Indolent systemic mastocytosis (ISM) is tightly linked to activating mutations in KIT, most commonly the D816V substitution in the intracellular domain, which drives mast cell survival, activation, and differentiation. This mutation results in constitutive signaling that promotes expansion of the mast cell compartment beyond physiologic requirements. Although KIT D816V was first characterized in advanced variants of systemic mastocytosis, improvements in molecular diagnostics have revealed its presence in more than 95% of patients with ISM, typically restricted to mast cells in indolent disease and extending to additional myeloid lineages in advanced forms. The strong concordance between KIT D816V and clinical mastocytosis, together with the observed reduction in disease manifestations when mutant mast cells are depleted, supports its role as a bona fide disease-driving lesion.
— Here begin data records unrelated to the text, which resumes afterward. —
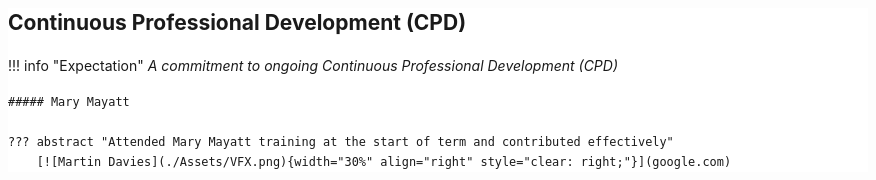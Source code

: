 ## Continuous Professional Development (CPD)

!!! info "Expectation"
    *A commitment to ongoing Continuous Professional Development (CPD)*

    ##### Mary Mayatt

    ??? abstract "Attended Mary Mayatt training at the start of term and contributed effectively"
        [![Martin Davies](./Assets/VFX.png){width="30%" align="right" style="clear: right;"}](google.com)
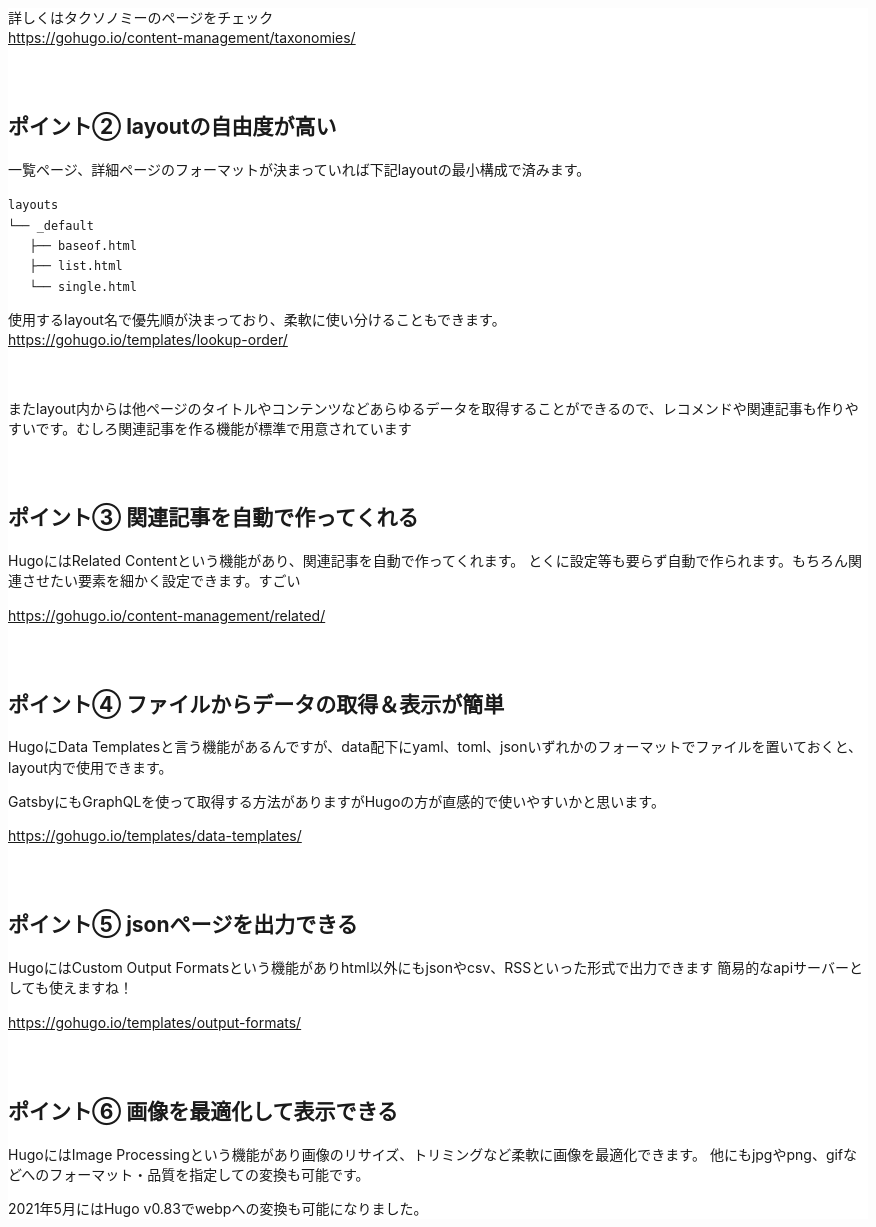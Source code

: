 詳しくはタクソノミーのページをチェック  
https://gohugo.io/content-management/taxonomies/

<br>

## ポイント② layoutの自由度が高い
一覧ページ、詳細ページのフォーマットが決まっていれば下記layoutの最小構成で済みます。

```
layouts
└── _default
   ├── baseof.html
   ├── list.html
   └── single.html
```

使用するlayout名で優先順が決まっており、柔軟に使い分けることもできます。  
https://gohugo.io/templates/lookup-order/

<br>

またlayout内からは他ページのタイトルやコンテンツなどあらゆるデータを取得することができるので、レコメンドや関連記事も作りやすいです。むしろ関連記事を作る機能が標準で用意されています

<br>

## ポイント③ 関連記事を自動で作ってくれる
HugoにはRelated Contentという機能があり、関連記事を自動で作ってくれます。
とくに設定等も要らず自動で作られます。もちろん関連させたい要素を細かく設定できます。すごい

https://gohugo.io/content-management/related/

<br>

## ポイント④ ファイルからデータの取得＆表示が簡単
HugoにData Templatesと言う機能があるんですが、data配下にyaml、toml、jsonいずれかのフォーマットでファイルを置いておくと、layout内で使用できます。

GatsbyにもGraphQLを使って取得する方法がありますがHugoの方が直感的で使いやすいかと思います。

https://gohugo.io/templates/data-templates/

<br>

## ポイント⑤ jsonページを出力できる
HugoにはCustom Output Formatsという機能がありhtml以外にもjsonやcsv、RSSといった形式で出力できます
簡易的なapiサーバーとしても使えますね！

https://gohugo.io/templates/output-formats/

<br>

## ポイント⑥ 画像を最適化して表示できる
HugoにはImage Processingという機能があり画像のリサイズ、トリミングなど柔軟に画像を最適化できます。
他にもjpgやpng、gifなどへのフォーマット・品質を指定しての変換も可能です。

2021年5月にはHugo v0.83でwebpへの変換も可能になりました。
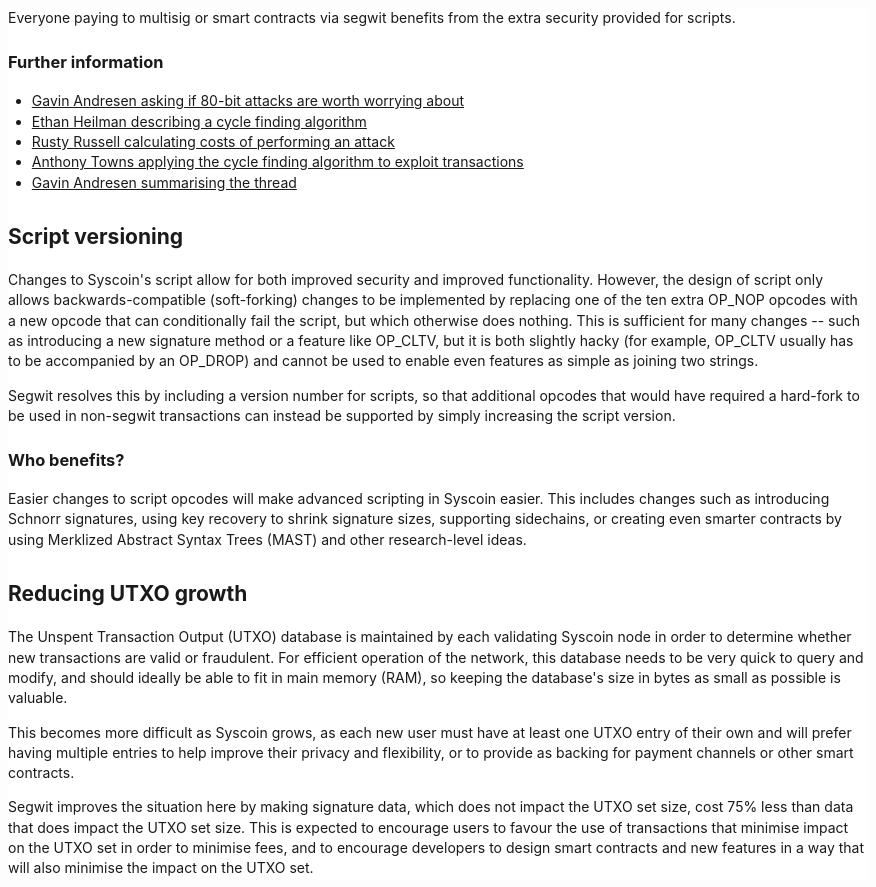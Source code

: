 Everyone paying to multisig or smart contracts via segwit benefits from the extra security provided for scripts.

### Further information

 * [Gavin Andresen asking if 80-bit attacks are worth worrying about](https://lists.linuxfoundation.org/pipermail/syscoin-dev/2016-January/012198.html)
 * [Ethan Heilman describing a cycle finding algorithm](https://lists.linuxfoundation.org/pipermail/syscoin-dev/2016-January/012202.html)
 * [Rusty Russell calculating costs of performing an attack](https://lists.linuxfoundation.org/pipermail/syscoin-dev/2016-January/012227.html)
 * [Anthony Towns applying the cycle finding algorithm to exploit transactions](https://lists.linuxfoundation.org/pipermail/syscoin-dev/2016-January/012218.html)
 * [Gavin Andresen summarising the thread](https://lists.linuxfoundation.org/pipermail/syscoin-dev/2016-January/012234.html)

## Script versioning

Changes to Syscoin's script allow for both improved security and improved functionality. However, the design of script only allows backwards-compatible (soft-forking) changes to be implemented by replacing one of the ten extra OP\_NOP opcodes with a new opcode that can conditionally fail the script, but which otherwise does nothing. This is sufficient for many changes -- such as introducing a new signature method or a feature like OP\_CLTV, but it is both slightly hacky (for example, OP\_CLTV usually has to be accompanied by an OP\_DROP) and cannot be used to enable even features as simple as joining two strings.

Segwit resolves this by including a version number for scripts, so that additional opcodes that would have required a hard-fork to be used in non-segwit transactions can instead be supported by simply increasing the script version.

### Who benefits?

Easier changes to script opcodes will make advanced scripting in Syscoin easier. This includes changes such as introducing Schnorr signatures, using key recovery to shrink signature sizes, supporting sidechains, or creating even smarter contracts by using Merklized Abstract Syntax Trees (MAST) and other research-level ideas.

## Reducing UTXO growth

The Unspent Transaction Output (UTXO) database is maintained by each validating Syscoin node in order to determine whether new transactions are valid or fraudulent. For efficient operation of the network, this database needs to be very quick to query and modify, and should ideally be able to fit in main memory (RAM), so keeping the database's size in bytes as small as possible is valuable.

This becomes more difficult as Syscoin grows, as each new user must have at least one UTXO entry of their own and will prefer having multiple entries to help improve their privacy and flexibility, or to provide as backing for payment channels or other smart contracts.

Segwit improves the situation here by making signature data, which does not impact the UTXO set size, cost 75% less than data that does impact the UTXO set size. This is expected to encourage users to favour the use of transactions that minimise impact on the UTXO set in order to minimise fees, and to encourage developers to design smart contracts and new features in a way that will also minimise the impact on the UTXO set.
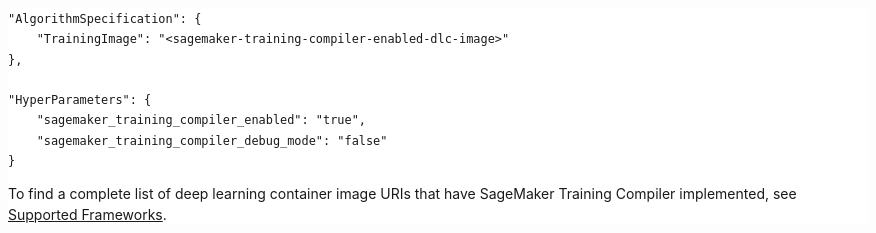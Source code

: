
 ```
"AlgorithmSpecification": {
    "TrainingImage": "<sagemaker-training-compiler-enabled-dlc-image>"
},

"HyperParameters": {
    "sagemaker_training_compiler_enabled": "true",
    "sagemaker_training_compiler_debug_mode": "false"
}
```

To find a complete list of deep learning container image URIs that have SageMaker Training Compiler implemented, see [Supported Frameworks](training-compiler-support.md#training-compiler-supported-frameworks)\.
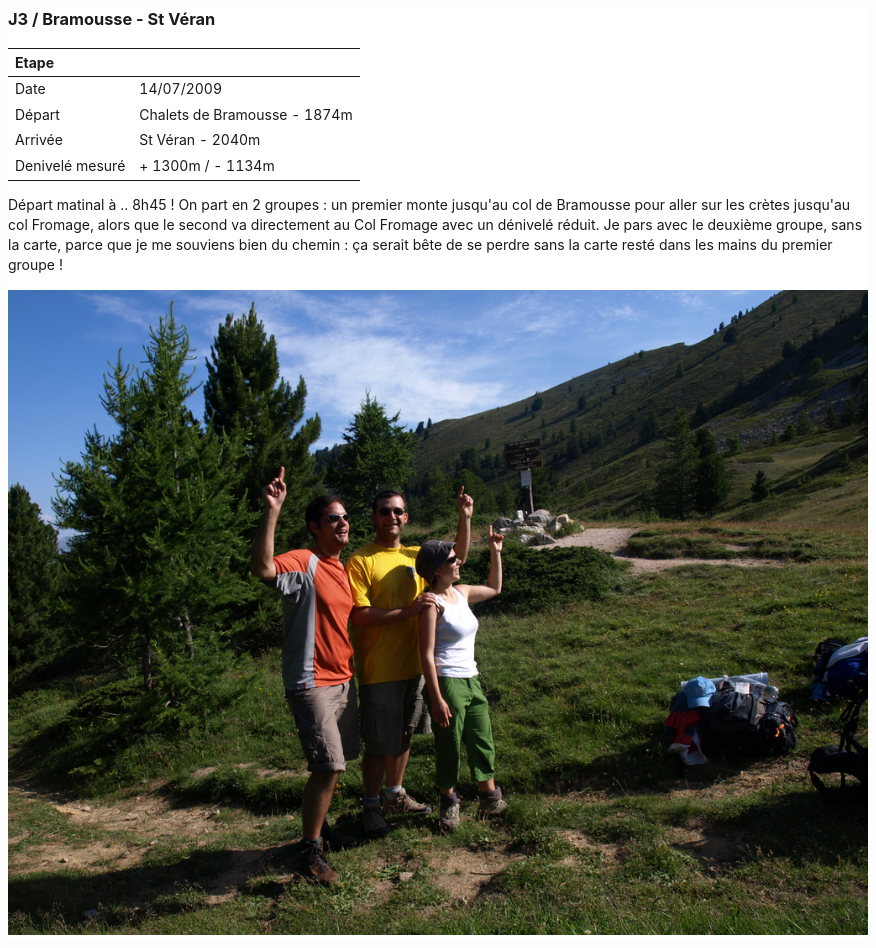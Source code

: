 ### J3 / Bramousse - St Véran

| Etape           |                              |
|:--------------- |:---------------------------- |
| Date            | 14/07/2009                   |
| Départ          | Chalets de Bramousse - 1874m |
| Arrivée         | St Véran - 2040m             |
| Denivelé mesuré | + 1300m /  - 1134m           |

Départ matinal à .. 8h45 ! On part en 2 groupes : un premier monte
jusqu'au col de Bramousse pour aller sur les crètes jusqu'au col
Fromage, alors que le second va directement au Col Fromage avec un
dénivelé réduit. Je pars avec le deuxième groupe, sans la carte, parce
que je me souviens bien du chemin : ça serait bête de se perdre sans la
carte resté dans les mains du premier groupe !

![](./P7145280.JPG)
Because ISM is characterized by chronic, fluctuating multisystem symptoms, longitudinal assessment is central to optimal management. Clinicians must routinely evaluate dermatologic (spots, flushing, pruritus), gastrointestinal (diarrhea, abdominal pain, bloating), and neurocognitive (fatigue, “brain fog,” anxiety) domains, as well as major complications such as Hymenoptera venom–induced anaphylaxis. Historically, symptom evaluation relied primarily on unstructured dialogue and physical examination, but there is increasing interest in formal patient-reported outcome (PRO) measures. The Mastocytosis Control Test (MCT), a brief 5‑item patient-completed instrument scored from 0 to 4 per item, was developed to capture disease impact over the preceding 2 weeks and is conceptually analogous to validated tools used in asthma, urticaria, and allergic rhinitis.
Although the MCT has not yet been universally adopted in routine practice, its simplicity makes it an attractive candidate for integration into electronic health records and longitudinal care pathways. Scores can help identify patients whose disease remains poorly controlled and who may warrant escalation of therapy, additional evaluation of comorbidities, or referral to specialized centers. In this video, Akin describes how systematic use of such instruments, in combination with thorough clinical interviewing, may improve the precision of symptom monitoring and provide a more reproducible framework for assessing response to emerging targeted therapies in ISM.